THE RECORDS:
[Start of section]

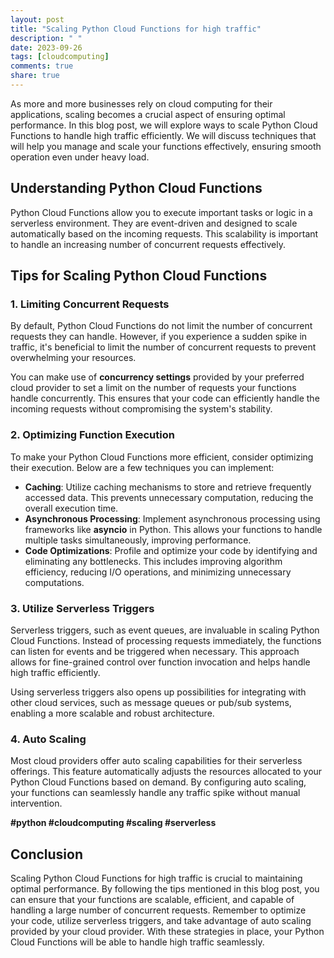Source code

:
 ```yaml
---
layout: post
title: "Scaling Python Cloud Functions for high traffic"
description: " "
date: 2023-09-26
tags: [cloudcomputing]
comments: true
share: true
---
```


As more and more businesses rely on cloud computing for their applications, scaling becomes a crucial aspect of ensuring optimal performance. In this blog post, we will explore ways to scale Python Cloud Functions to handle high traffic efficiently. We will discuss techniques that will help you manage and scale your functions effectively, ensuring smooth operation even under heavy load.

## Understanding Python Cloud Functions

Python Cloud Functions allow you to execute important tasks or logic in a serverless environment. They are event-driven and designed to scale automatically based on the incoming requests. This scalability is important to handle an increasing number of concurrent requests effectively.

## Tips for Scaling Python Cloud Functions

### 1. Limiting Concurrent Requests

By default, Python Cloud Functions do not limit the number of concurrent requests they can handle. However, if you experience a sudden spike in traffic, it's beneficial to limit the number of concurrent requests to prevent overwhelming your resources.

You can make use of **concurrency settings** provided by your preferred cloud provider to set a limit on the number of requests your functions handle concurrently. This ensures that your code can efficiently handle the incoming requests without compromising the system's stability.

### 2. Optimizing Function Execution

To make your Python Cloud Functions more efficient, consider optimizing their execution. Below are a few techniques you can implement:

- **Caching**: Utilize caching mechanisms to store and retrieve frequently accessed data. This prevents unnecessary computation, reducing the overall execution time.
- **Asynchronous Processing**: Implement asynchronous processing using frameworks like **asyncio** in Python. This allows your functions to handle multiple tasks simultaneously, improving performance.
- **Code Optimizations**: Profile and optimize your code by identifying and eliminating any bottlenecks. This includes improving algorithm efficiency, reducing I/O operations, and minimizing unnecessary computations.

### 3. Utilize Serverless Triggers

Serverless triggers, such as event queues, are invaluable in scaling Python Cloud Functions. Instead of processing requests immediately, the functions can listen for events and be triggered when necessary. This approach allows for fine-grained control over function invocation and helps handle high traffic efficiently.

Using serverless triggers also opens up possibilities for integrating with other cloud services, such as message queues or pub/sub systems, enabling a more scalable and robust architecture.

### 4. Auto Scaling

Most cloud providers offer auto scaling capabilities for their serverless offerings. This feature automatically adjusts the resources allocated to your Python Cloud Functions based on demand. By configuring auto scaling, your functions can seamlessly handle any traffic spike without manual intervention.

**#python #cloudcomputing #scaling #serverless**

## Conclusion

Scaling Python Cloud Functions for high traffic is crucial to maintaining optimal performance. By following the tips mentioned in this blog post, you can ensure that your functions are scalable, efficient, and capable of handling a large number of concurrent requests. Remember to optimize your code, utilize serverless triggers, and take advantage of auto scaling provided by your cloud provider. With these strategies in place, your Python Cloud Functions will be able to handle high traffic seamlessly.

[End of section]

EXERCISE DIRECTIONS: Every line of the material must be repeated exactly; pictures stay out.

EXERCISE OUTPUT:
Source code

:
 ```yaml
---
layout: post
title: "Scaling Python Cloud Functions for high traffic"
description: " "
date: 2023-09-26
tags: [cloudcomputing]
comments: true
share: true
---
```


As more and more businesses rely on cloud computing for their applications, scaling becomes a crucial aspect of ensuring optimal performance. In this blog post, we will explore ways to scale Python Cloud Functions to handle high traffic efficiently. We will discuss techniques that will help you manage and scale your functions effectively, ensuring smooth operation even under heavy load.

## Understanding Python Cloud Functions

Python Cloud Functions allow you to execute important tasks or logic in a serverless environment. They are event-driven and designed to scale automatically based on the incoming requests. This scalability is important to handle an increasing number of concurrent requests effectively.

## Tips for Scaling Python Cloud Functions

### 1. Limiting Concurrent Requests

By default, Python Cloud Functions do not limit the number of concurrent requests they can handle. However, if you experience a sudden spike in traffic, it's beneficial to limit the number of concurrent requests to prevent overwhelming your resources.

You can make use of **concurrency settings** provided by your preferred cloud provider to set a limit on the number of requests your functions handle concurrently. This ensures that your code can efficiently handle the incoming requests without compromising the system's stability.

### 2. Optimizing Function Execution

To make your Python Cloud Functions more efficient, consider optimizing their execution. Below are a few techniques you can implement:

- **Caching**: Utilize caching mechanisms to store and retrieve frequently accessed data. This prevents unnecessary computation, reducing the overall execution time.
- **Asynchronous Processing**: Implement asynchronous processing using frameworks like **asyncio** in Python. This allows your functions to handle multiple tasks simultaneously, improving performance.
- **Code Optimizations**: Profile and optimize your code by identifying and eliminating any bottlenecks. This includes improving algorithm efficiency, reducing I/O operations, and minimizing unnecessary computations.

### 3. Utilize Serverless Triggers

Serverless triggers, such as event queues, are invaluable in scaling Python Cloud Functions. Instead of processing requests immediately, the functions can listen for events and be triggered when necessary. This approach allows for fine-grained control over function invocation and helps handle high traffic efficiently.

Using serverless triggers also opens up possibilities for integrating with other cloud services, such as message queues or pub/sub systems, enabling a more scalable and robust architecture.

### 4. Auto Scaling

Most cloud providers offer auto scaling capabilities for their serverless offerings. This feature automatically adjusts the resources allocated to your Python Cloud Functions based on demand. By configuring auto scaling, your functions can seamlessly handle any traffic spike without manual intervention.

**#python #cloudcomputing #scaling #serverless**

## Conclusion

Scaling Python Cloud Functions for high traffic is crucial to maintaining optimal performance. By following the tips mentioned in this blog post, you can ensure that your functions are scalable, efficient, and capable of handling a large number of concurrent requests. Remember to optimize your code, utilize serverless triggers, and take advantage of auto scaling provided by your cloud provider. With these strategies in place, your Python Cloud Functions will be able to handle high traffic seamlessly.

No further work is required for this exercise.